[<prev] [next>] [<thread-prev] [thread-next>] [day] [month] [year] [list]
Message-ID: <CALnjE+qSdDnmbbHV0O6Pa9z=T=8jFSL2bw5k_m_DwgtchZaCOg@mail.gmail.com>
Date: Tue, 6 Oct 2015 11:26:31 -0700
From: Pravin Shelar <pshelar@...ira.com>
To: Jiri Benc <jbenc@...hat.com>
Cc: netdev <netdev@...r.kernel.org>
Subject: Re: [PATCH net] openvswitch: Fix egress tunnel info.
On Tue, Oct 6, 2015 at 8:42 AM, Jiri Benc <jbenc@...hat.com> wrote:
> Some more feedback after doing a deeper review.
>
Thanks for the review.
> On Mon, 5 Oct 2015 10:58:17 -0700, Pravin B Shelar wrote:
>> --- a/drivers/net/geneve.c
>> +++ b/drivers/net/geneve.c
>> @@ -703,6 +703,32 @@ err:
>> return NETDEV_TX_OK;
>> }
>>
>> +static int geneve_egress_tun_info(struct net_device *dev, struct sk_buff *skb,
>> + struct ip_tunnel_info *egress_tun_info,
>> + const void **egress_tun_opts)
>> +{
>> + struct geneve_dev *geneve = netdev_priv(dev);
>> + struct ip_tunnel_info *info;
>> + struct rtable *rt;
>> + struct flowi4 fl4;
>> + __be16 sport;
>> +
>> + info = skb_tunnel_info(skb);
>> + if (ip_tunnel_info_af(info) != AF_INET)
>> + return -EINVAL;
>> +
>> + rt = geneve_get_rt(skb, dev, &fl4, info);
>
> This will increase dev tx error stats in case the lookup fails which is
> probably something we don't want.
>
right, I will fix it.
> [...]
>> --- a/include/linux/netdevice.h
>> +++ b/include/linux/netdevice.h
>> @@ -60,6 +60,7 @@ struct wireless_dev;
>> /* 802.15.4 specific */
>> struct wpan_dev;
>> struct mpls_dev;
>> +struct ip_tunnel_info;
>>
>> void netdev_set_default_ethtool_ops(struct net_device *dev,
>> const struct ethtool_ops *ops);
>> @@ -1054,6 +1055,11 @@ typedef u16 (*select_queue_fallback_t)(struct net_device *dev,
>> * This function is used to pass protocol port error state information
>> * to the switch driver. The switch driver can react to the proto_down
>> * by doing a phys down on the associated switch port.
>> + * int (*ndo_get_egress_info)(struct net_device *dev, struct sk_buff *skb,
>> + * __be32 *saddr, __be16 *sport, __be16 *dport);
>> + * This function is used to get egress tunnel information for given skb.

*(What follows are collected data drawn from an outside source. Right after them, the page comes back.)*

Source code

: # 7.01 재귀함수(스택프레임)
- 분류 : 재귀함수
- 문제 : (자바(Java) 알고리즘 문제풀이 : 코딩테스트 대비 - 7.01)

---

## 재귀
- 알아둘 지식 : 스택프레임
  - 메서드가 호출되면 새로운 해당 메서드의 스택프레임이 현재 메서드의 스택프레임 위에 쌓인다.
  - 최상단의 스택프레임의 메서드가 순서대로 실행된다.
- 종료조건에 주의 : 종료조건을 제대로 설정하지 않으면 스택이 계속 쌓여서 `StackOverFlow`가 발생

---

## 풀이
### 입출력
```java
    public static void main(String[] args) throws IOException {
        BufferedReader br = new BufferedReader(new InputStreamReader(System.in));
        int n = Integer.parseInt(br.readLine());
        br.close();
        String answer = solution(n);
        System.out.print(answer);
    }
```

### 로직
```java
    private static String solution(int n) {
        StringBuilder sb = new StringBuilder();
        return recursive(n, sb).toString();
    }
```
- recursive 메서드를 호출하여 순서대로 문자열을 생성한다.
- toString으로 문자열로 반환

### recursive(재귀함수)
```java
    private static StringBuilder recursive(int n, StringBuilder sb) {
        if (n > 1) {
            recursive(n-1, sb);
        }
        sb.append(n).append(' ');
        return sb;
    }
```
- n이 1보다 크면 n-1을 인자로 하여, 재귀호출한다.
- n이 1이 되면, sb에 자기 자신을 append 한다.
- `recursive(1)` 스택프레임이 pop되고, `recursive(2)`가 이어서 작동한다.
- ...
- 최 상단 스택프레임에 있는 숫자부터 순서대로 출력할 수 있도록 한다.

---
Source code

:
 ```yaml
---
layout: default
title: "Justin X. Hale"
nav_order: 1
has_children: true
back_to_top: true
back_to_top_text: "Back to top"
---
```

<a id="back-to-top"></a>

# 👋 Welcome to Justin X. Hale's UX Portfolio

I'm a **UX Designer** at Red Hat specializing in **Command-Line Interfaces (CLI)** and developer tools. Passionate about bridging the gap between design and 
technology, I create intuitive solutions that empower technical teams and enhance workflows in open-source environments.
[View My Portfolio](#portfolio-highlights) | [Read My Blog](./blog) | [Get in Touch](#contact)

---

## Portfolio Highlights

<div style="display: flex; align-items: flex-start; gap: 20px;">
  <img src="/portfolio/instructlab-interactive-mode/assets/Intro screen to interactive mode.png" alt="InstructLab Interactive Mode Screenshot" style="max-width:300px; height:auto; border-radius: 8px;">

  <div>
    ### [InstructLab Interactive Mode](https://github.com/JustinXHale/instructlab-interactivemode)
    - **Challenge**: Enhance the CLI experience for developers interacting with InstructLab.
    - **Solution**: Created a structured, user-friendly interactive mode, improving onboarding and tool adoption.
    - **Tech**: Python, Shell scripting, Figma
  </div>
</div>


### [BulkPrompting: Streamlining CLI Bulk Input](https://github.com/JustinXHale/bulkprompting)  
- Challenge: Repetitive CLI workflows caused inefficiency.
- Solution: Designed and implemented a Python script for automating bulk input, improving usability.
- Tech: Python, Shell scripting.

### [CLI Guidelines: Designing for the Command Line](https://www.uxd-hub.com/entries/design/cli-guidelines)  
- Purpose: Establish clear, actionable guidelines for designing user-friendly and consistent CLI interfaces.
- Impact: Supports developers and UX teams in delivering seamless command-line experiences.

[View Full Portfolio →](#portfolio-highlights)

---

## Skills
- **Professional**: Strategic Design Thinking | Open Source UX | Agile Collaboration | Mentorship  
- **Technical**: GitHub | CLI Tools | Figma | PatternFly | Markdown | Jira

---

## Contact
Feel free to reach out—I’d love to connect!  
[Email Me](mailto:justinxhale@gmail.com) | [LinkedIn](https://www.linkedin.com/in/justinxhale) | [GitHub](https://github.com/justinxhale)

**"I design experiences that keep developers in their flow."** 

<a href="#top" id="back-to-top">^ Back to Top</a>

>> + * This is useful for retrieving outer tunnel header parameters while
>> + * sampling packet.
>> *
>> */
>> struct net_device_ops {
>> @@ -1227,6 +1233,10 @@ struct net_device_ops {
>> int (*ndo_get_iflink)(const struct net_device *dev);
>> int (*ndo_change_proto_down)(struct net_device *dev,
>> bool proto_down);
>> + int (*ndo_get_egress_info)(struct net_device *dev,
>> + struct sk_buff *skb,
>> + struct ip_tunnel_info *egress_tun_info,
>> + const void **egress_tun_opts);
>
> This should have at least a better name to reflect it is about IP
> tunnels.
>
> But I don't like having an IP tunnel specific ndo, that doesn't sound
> right. The real thing that is wanted here is to complete the dst
> metadata. What about:
>
> int (*ndo_fill_metadata_dst)(struct net_device *dev, struct sk_buff *skb);
>
This is nicer, I will change it.
> The function will use skb_tunnel_info to get the template info, then
> skb_dst_drop and allocate and attach a fully populated metadata_dst.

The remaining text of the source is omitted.